This work identifies a novel jailbreaking threat arising from structured-output interfaces in large language models (LLMs): adversaries with only API access can dynamically manipulate internal logits during generation to evade safety filters. To address this, the authors propose AttackPrefixTree (APT), the first black-box attack framework tailored for structured outputs. APT models both safety-rejecting prefixes and latent harmful-output prefixes, leveraging a prefix-tree structure, logit-space perturbation, and prompt engineering to enable online construction and optimization of attack patterns. Extensive experiments across multiple benchmark datasets demonstrate that APT substantially outperforms existing jailbreaking methods. The results expose a systemic vulnerability stemming from the coupling of safety mechanisms with structured-output generation, underscoring the urgent need to redesign LLM safety protocols to mitigate such interface-level exploits.

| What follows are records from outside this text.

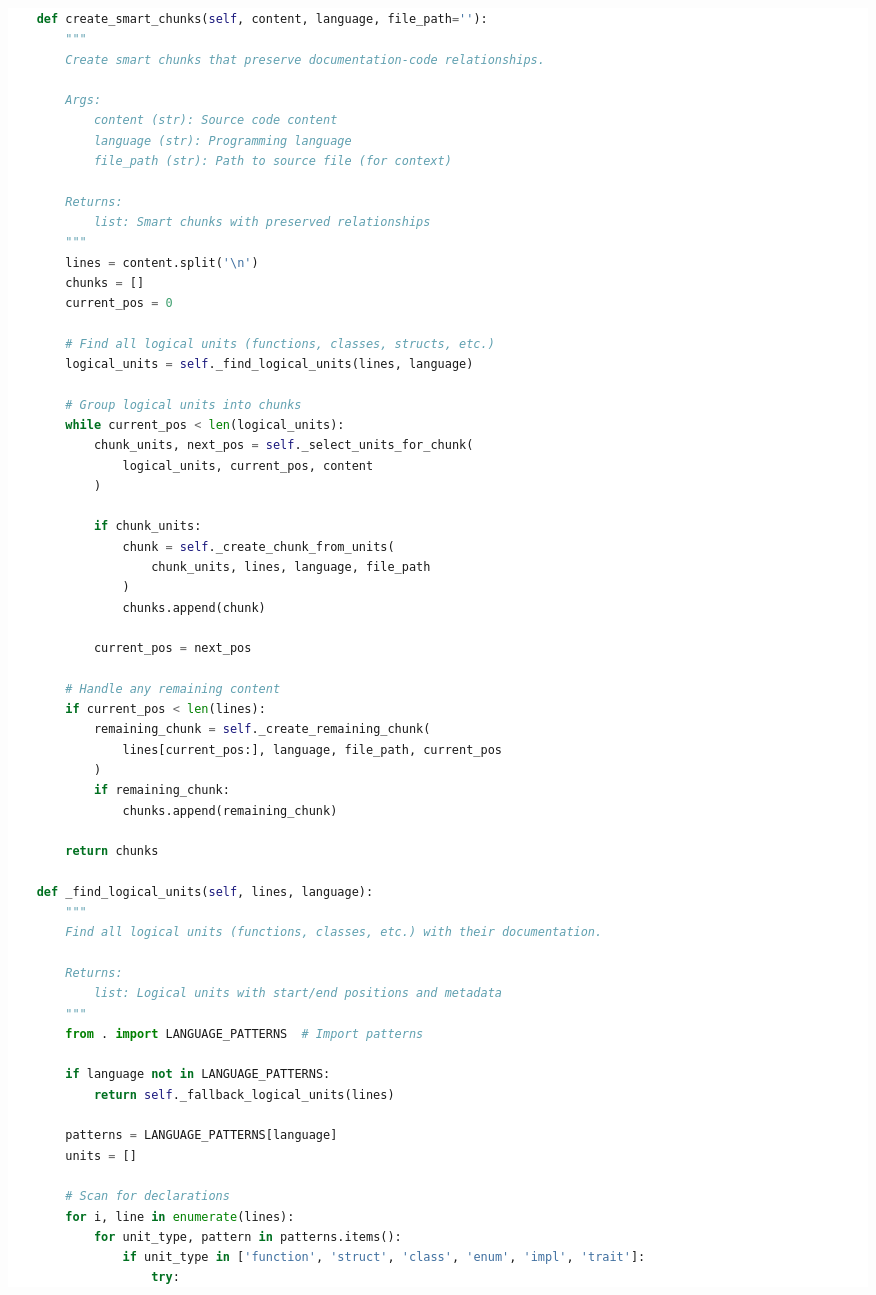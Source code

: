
 ```python
    def create_smart_chunks(self, content, language, file_path=''):
        """
        Create smart chunks that preserve documentation-code relationships.
        
        Args:
            content (str): Source code content
            language (str): Programming language
            file_path (str): Path to source file (for context)
            
        Returns:
            list: Smart chunks with preserved relationships
        """
        lines = content.split('\n')
        chunks = []
        current_pos = 0
        
        # Find all logical units (functions, classes, structs, etc.)
        logical_units = self._find_logical_units(lines, language)
        
        # Group logical units into chunks
        while current_pos < len(logical_units):
            chunk_units, next_pos = self._select_units_for_chunk(
                logical_units, current_pos, content
            )
            
            if chunk_units:
                chunk = self._create_chunk_from_units(
                    chunk_units, lines, language, file_path
                )
                chunks.append(chunk)
            
            current_pos = next_pos
        
        # Handle any remaining content
        if current_pos < len(lines):
            remaining_chunk = self._create_remaining_chunk(
                lines[current_pos:], language, file_path, current_pos
            )
            if remaining_chunk:
                chunks.append(remaining_chunk)
        
        return chunks
    
    def _find_logical_units(self, lines, language):
        """
        Find all logical units (functions, classes, etc.) with their documentation.
        
        Returns:
            list: Logical units with start/end positions and metadata
        """
        from . import LANGUAGE_PATTERNS  # Import patterns
        
        if language not in LANGUAGE_PATTERNS:
            return self._fallback_logical_units(lines)
        
        patterns = LANGUAGE_PATTERNS[language]
        units = []
        
        # Scan for declarations
        for i, line in enumerate(lines):
            for unit_type, pattern in patterns.items():
                if unit_type in ['function', 'struct', 'class', 'enum', 'impl', 'trait']:
                    try:
```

The rise of Large Language Models (LLMs) has led to significant applications but also introduced serious security threats, particularly from jailbreak attacks that manipulate output generation. These attacks utilize prompt engineering and logit manipulation to steer models toward harmful content, prompting LLM providers to implement filtering and safety alignment strategies. We investigate LLMs' safety mechanisms and their recent applications, revealing a new threat model targeting structured output interfaces, which enable attackers to manipulate the inner logit during LLM generation, requiring only API access permissions. To demonstrate this threat model, we introduce a black-box attack framework called AttackPrefixTree (APT). APT exploits structured output interfaces to dynamically construct attack patterns. By leveraging prefixes of models' safety refusal response and latent harmful outputs, APT effectively bypasses safety measures. Experiments on benchmark datasets indicate that this approach achieves higher attack success rate than existing methods. This work highlights the urgent need for LLM providers to enhance security protocols to address vulnerabilities arising from the interaction between safety patterns and structured outputs.